“Boss—”
“They have Esme,” I snap, cutting Adrik off. “They have my son.”
Adrik stares at me for a moment and grabs his phone. I know who he’s trying to contact, and I also know that no one will pick up.
“Don’t bother,” I tell him. “Alik and Gennadi are gone.”
“It’s not too late,” Adrik says quickly. “Budimir wouldn’t have captured them just to kill them. He’s using them as bait.”
“I know,” I reply, and the tone of my voice silences any further discussion.
The moment we get to the safehouse, I head inside. My weary men follow behind me. They all look tired and uncertain, but my determination has just reached new heights.
I turn, just as Ronan’s men file into the safehouse behind us.
“I appreciate the help,” I tell the main soldier. “What’s your name?”
“Kian,” he replies, extending his hand out to me.

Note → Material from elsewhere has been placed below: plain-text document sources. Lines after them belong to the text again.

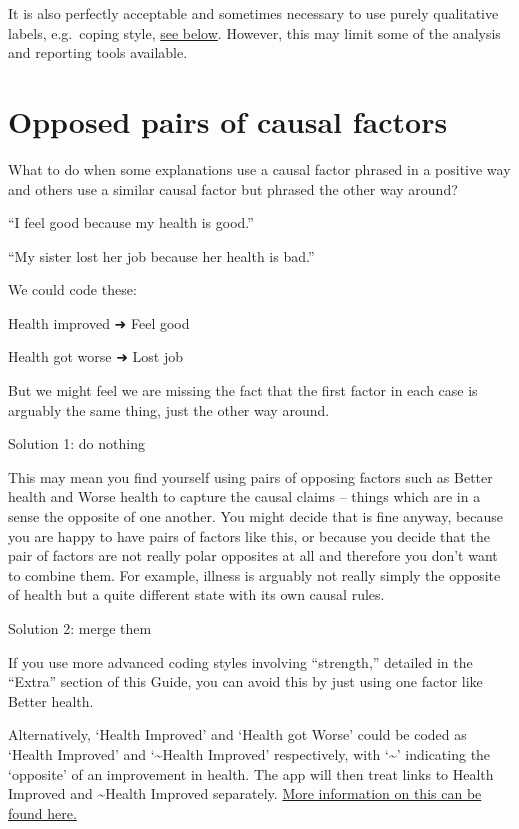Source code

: \documentclass[
]{book}
\begin{document}
It is also perfectly acceptable and sometimes necessary to use purely qualitative labels, e.g.~coping style, \href{https://guide.causalmap.app/creating.html\#examples-of-non-quantitative-factors}{see below}. However, this may limit some of the analysis and reporting tools available.

\hypertarget{opposed-pairs-of-causal-factors}{%
\section{Opposed pairs of causal factors}\label{opposed-pairs-of-causal-factors}}

What to do when some explanations use a causal factor phrased in a positive way and others use a similar causal factor but phrased the other way around?

``I feel good because my health is good.''

``My sister lost her job because her health is bad.''

We could code these:

Health improved ➜ Feel good

Health got worse ➜ Lost job

But we might feel we are missing the fact that the first factor in each case is arguably the same thing, just the other way around.

Solution 1: do nothing

This may mean you find yourself using pairs of opposing factors such as Better health and Worse health to capture the causal claims -- things which are in a sense the opposite of one another. You might decide that is fine anyway, because you are happy to have pairs of factors like this, or because you decide that the pair of factors are not really polar opposites at all and therefore you don't want to combine them. For example, illness is arguably not really simply the opposite of health but a quite different state with its own causal rules.

Solution 2: merge them

If you use more advanced coding styles involving ``strength,'' detailed in the ``Extra'' section of this Guide, you can avoid this by just using one factor like Better health.

Alternatively, `Health Improved' and `Health got Worse' could be coded as `Health Improved' and `\textasciitilde Health Improved' respectively, with `\textasciitilde{}' indicating the `opposite' of an improvement in health. The app will then treat links to Health Improved and \textasciitilde Health Improved separately. \href{https://guide.causalmap.app/coding-opposites.html\#combining-opposites}{More information on this can be found here.}
\end{document}

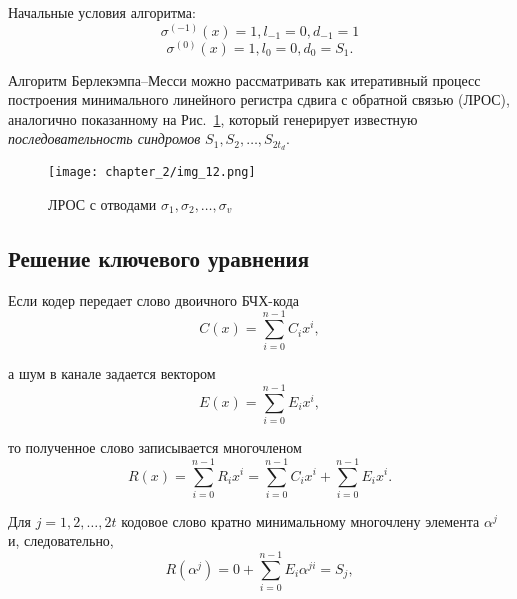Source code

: Начальные условия алгоритма:
$$\sigma^{(-1)}(x)=1, l_{-1}=0, d_{-1}=1$$
$$\sigma^{(0)}(x)=1, l_0=0, d_{0}=S_1.$$

Алгоритм Берлекэмпа–Месси можно рассматривать как итеративный процесс построения минимального линейного
регистра сдвига с обратной связью (ЛРОС), аналогично показанному на Рис.~\ref{img_12}, который
генерирует известную \textit{последовательность синдромов} $S_1, S_2, \ldots, S_{2t_d}$.

\begin{figure}[htbp]
\begin{center}
\texttt{[image: chapter\_2/img\_12.png]}
\end{center}
\caption{ЛРОС с отводами $\sigma_1, \sigma_2, \ldots, \sigma_v$}
\label{img_12}
\end{figure}

\subsection{Решение ключевого уравнения}
%
Если кодер передает слово двоичного БЧХ-кода
$$C(x)=\sum\limits_{i=0}^{n-1} C_i x^i,$$

а шум в канале задается вектором
$$E(x)=\sum\limits_{i=0}^{n-1} E_i x^i,$$

то полученное слово записывается многочленом
$$R(x)=\sum\limits_{i=0}^{n-1} R_i x^i=\sum\limits_{i=0}^{n-1} C_i x^i+\sum\limits_{i=0}^{n-1} E_i x^i.$$

Для $j=1, 2, \ldots, 2t$ кодовое слово кратно минимальному многочлену элемента $\alpha^j$ и, следовательно,
$$R(\alpha^j)=0+\sum\limits_{i=0}^{n-1} E_i \alpha^{ji}=S_j,$$

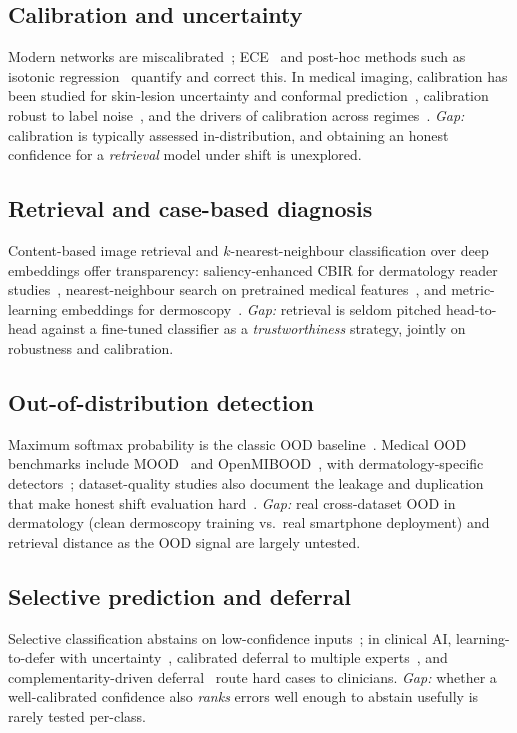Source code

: \documentclass[conference]{IEEEtran}
\begin{document}
\subsection{Calibration and uncertainty}
Modern networks are miscalibrated~\cite{guo2017}; ECE~\cite{naeini2015} and
post-hoc methods such as isotonic regression~\cite{zadrozny2002} quantify and
correct this. In medical imaging, calibration has been studied for skin-lesion
uncertainty and conformal prediction~\cite{fayyad2024conformal}, calibration
robust to label noise~\cite{penso2024calibration}, and the drivers of
calibration across regimes~\cite{sambyal2023understanding}. \emph{Gap:}
calibration is typically assessed in-distribution, and obtaining an honest
confidence for a \emph{retrieval} model under shift is unexplored.

\subsection{Retrieval and case-based diagnosis}
Content-based image retrieval and $k$-nearest-neighbour classification over deep
embeddings offer transparency: saliency-enhanced CBIR for dermatology reader
studies~\cite{gassner2023secbir}, nearest-neighbour search on pretrained medical
features~\cite{gupta2023mednn}, and metric-learning embeddings for
dermoscopy~\cite{he2022demal}. \emph{Gap:} retrieval is seldom pitched
head-to-head against a fine-tuned classifier as a \emph{trustworthiness}
strategy, jointly on robustness and calibration.

\subsection{Out-of-distribution detection}
Maximum softmax probability is the classic OOD baseline~\cite{hendrycks2017}.
Medical OOD benchmarks include MOOD~\cite{zimmerer2022mood} and
OpenMIBOOD~\cite{gutbrod2025openmibood}, with dermatology-specific
detectors~\cite{huang2022multiscale}; dataset-quality studies also document the
leakage and duplication that make honest shift evaluation
hard~\cite{abhishek2025dermamnist}. \emph{Gap:} real cross-dataset OOD in
dermatology (clean dermoscopy training vs.\ real smartphone deployment) and
retrieval distance as the OOD signal are largely untested.

\subsection{Selective prediction and deferral}
Selective classification abstains on low-confidence inputs~\cite{geifman2017};
in clinical AI, learning-to-defer with uncertainty~\cite{liu2022ldu}, calibrated
deferral to multiple experts~\cite{verma2023multiexpert}, and
complementarity-driven deferral~\cite{dvijotham2023codoc} route hard cases to
clinicians. \emph{Gap:} whether a well-calibrated confidence also \emph{ranks}
errors well enough to abstain usefully is rarely tested per-class.
\end{document}
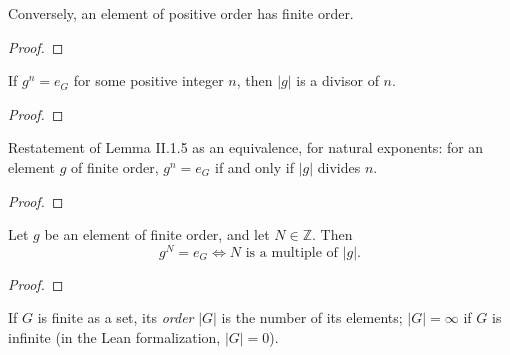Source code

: \begin{proposition}
  \label{prop:groups:has-finite-order-of-order-pos}
  \leanok
  Conversely, an element of positive order has finite order.
\end{proposition}
\begin{proof}
  \leanok
\end{proof}

\begin{lemma}[II.1.5]
  \label{lem:groups:order-divisor}
  \leanok
  If $g^n = e_G$ for some positive integer $n$, then $|g|$ is a
  divisor of $n$.
\end{lemma}
\begin{proof}
  \leanok
\end{proof}

\begin{proposition}
  \label{prop:groups:gpow-eq-e-iff-order-dvd}
  \leanok
  Restatement of Lemma II.1.5 as an equivalence, for natural exponents:
  for an element $g$ of finite order, $g^n = e_G$ if and only if $|g|$
  divides $n$.
\end{proposition}
\begin{proof}
  \leanok
\end{proof}

\begin{corollary}[II.1.6]
  \label{coro:groups:order-multiple}
  \leanok
  Let $g$ be an element of finite order, and let $N \in \mathbb{Z}$.
  Then
  \[
    g^N = e_G \iff N \text{ is a multiple of } |g|.
  \]
\end{corollary}
\begin{proof}
  \leanok
\end{proof}

\begin{definition}
  \label{def:groups:order-group}
  \leanok
  If $G$ is finite as a set, its \emph{order} $|G|$ is the number of
  its elements; $|G| = \infty$ if $G$ is infinite (in the Lean
  formalization, $|G| = 0$).
\end{definition}

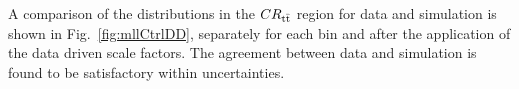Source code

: A comparison of the \mll distributions in the $CR_{\mathrm{t}\bar{\mathrm{t}}}$ region for data and simulation is shown in Fig.~\ref{fig:mllCtrlDD}, separately for each \pth bin and after the application of the data driven scale factors. The agreement between data and simulation is found to be satisfactory within uncertainties.

\begin{figure}[htb]
\centering
{}
\\

\end{figure}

“How many men were you sent with?”
“A hundred.”
It’s impressive, but not even close to the number we’d need to take on the entire Bratva.
Still—it’s a hundred more men than we started with.
“What made your boss change his mind?” I ask.
Kian shrugs. “You’ll have to ask him that,” he says. “I just follow orders.”
“What were your orders, exactly?”
“Come here and help you take the Bratva back from your uncle.”
I raise my eyebrows. “I haven’t done that yet.”
“Well, then, I guess we can’t go back home until you do,” he says with a grin.
I don’t let the surprise show on my face, but in essence, Ronan has transferred command of a hundred of his men to me. It’s a gesture that tells me a lot.
He never forgot about you, Cillian.
He never stopped thinking of you as his son.
I don’t believe in an afterlife or an after-anything. But in this one moment, I actually hope that I’m wrong. That there is such a thing.
If only so that Cillian could know that his family hadn’t abandoned him as completely as he’d always believed.
I nod and turn around, so that it’s clear I’m speaking to all my men. “We have to move fast,” I announce. “And this time, we’re pulling no punches. We’re going to attack in full force. All our men. We’re going to take back my father’s compound.”
“We’re still going to be out numbered,” Adrik points out.
“Yes, we are,” I agree.
I stand my ground and wait for someone to tell me that I’m insane.
That this plan of mine basically amounts to a suicide mission.